Cenas de telenovelas Nos segundos em que se discute o que fazer com o carro avariado, duas das quatro faixas ficam bloqueadas. O cenário é o de um filme ou, no caso português, de uma telenovela das nove da noite. Isto porque não seria inédito pedir estes carros alterados para participarem em produções televisivas. Em 2009, por exemplo, vários automóveis que correm ilegalmente nas auto-estradas foram solicitados pela produção da telenovela da SIC, "Perfeito Coração", para simular cenas de street racing.

O guião simulou o ambiente e as relações entre os vencedores e os perdedores durante uma corrida, bem como o comportamento dos espectadores. Em alguns casos, festejando vitórias como se de um jogo de futebol se tratasse.

Na comunidade, são muitos os que criticam a forma como a realidade foi adulterada. Queixam-se sobretudo de que as velocidades não são as mesmas e asseguram que as cenas mais parecem ser inspiradas em corridas de rua dos Estados Unidos da América do que no street racing que existe nas estradas portuguesas. Nas conversas do fórum PSA Maniacs, onde o i entrou, os supostos donos dos carros fizeram questão de mostrar o seu orgulho – à comunidade de quase cinco mil utilizadores – de terem contribuído para a produção da telenovela.

Este é um dos sítios da internet onde se combinam picos e se divulgam novidades, operações policiais e modificações em carros. E foi lá que se publicaram críticas à novela e se esmiuçaram todas as cenas em que a actriz Luciana Abreu surge dentro dos seus carros. Acham que são uns sortudos porque os seus carros foram seleccionados e explicam que as matrículas usadas nas cenas da telenovela não são as suas. Terão sido substituídas por outras para não identificar os proprietários. A ficção volta a cruzar-se com a realidade.
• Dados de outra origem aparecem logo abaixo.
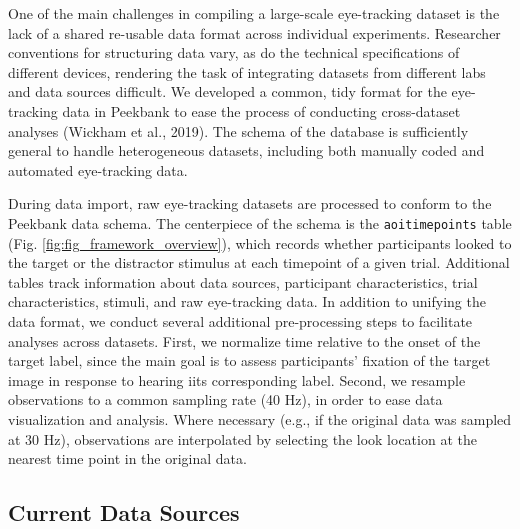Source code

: \documentclass[10pt, letterpaper]{article}
\begin{document}
One of the main challenges in compiling a large-scale eye-tracking
dataset is the lack of a shared re-usable data format across individual
experiments. Researcher conventions for structuring data vary, as do the
technical specifications of different devices, rendering the task of
integrating datasets from different labs and data sources difficult. We
developed a common, tidy format for the eye-tracking data in Peekbank to
ease the process of conducting cross-dataset analyses (Wickham et al.,
2019). The schema of the database is sufficiently general to handle
heterogeneous datasets, including both manually coded and automated
eye-tracking data.

During data import, raw eye-tracking datasets are processed to conform
to the Peekbank data schema. The centerpiece of the schema is the
\texttt{aoi\textunderscore timepoints} table (Fig.
\ref{fig:fig_framework_overview}), which records whether participants
looked to the target or the distractor stimulus at each timepoint of a
given trial. Additional tables track information about data sources,
participant characteristics, trial characteristics, stimuli, and raw
eye-tracking data. In addition to unifying the data format, we conduct
several additional pre-processing steps to facilitate analyses across
datasets. First, we normalize time relative to the onset of the target
label, since the main goal is to assess participants' fixation of the
target image in response to hearing iits corresponding label. Second, we
resample observations to a common sampling rate (40 Hz), in order to
ease data visualization and analysis. Where necessary (e.g., if the
original data was sampled at 30 Hz), observations are interpolated by
selecting the look location at the nearest time point in the original
data.

\hypertarget{current-data-sources}{%
\subsection{Current Data Sources}\label{current-data-sources}}
\end{document}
A avaria na A16 pôs fim à corrida. Só havia uma questão: como tirar o Citroën sem seguro da saída de uma auto-estrada? Resposta: com uma matrícula de um carro igual, segurado e com inspecção. Tal como na novela, foi o que aconteceu e, perto das três da manhã, já o reboque se afastava arrastando consigo o perdedor da noite. "Agora não publique o nosso truque, se não estraga-nos o esquema", atirou em tom de brincadeira Gustavo, um dos poucos participantes que sabia estar a falar com um jornalista.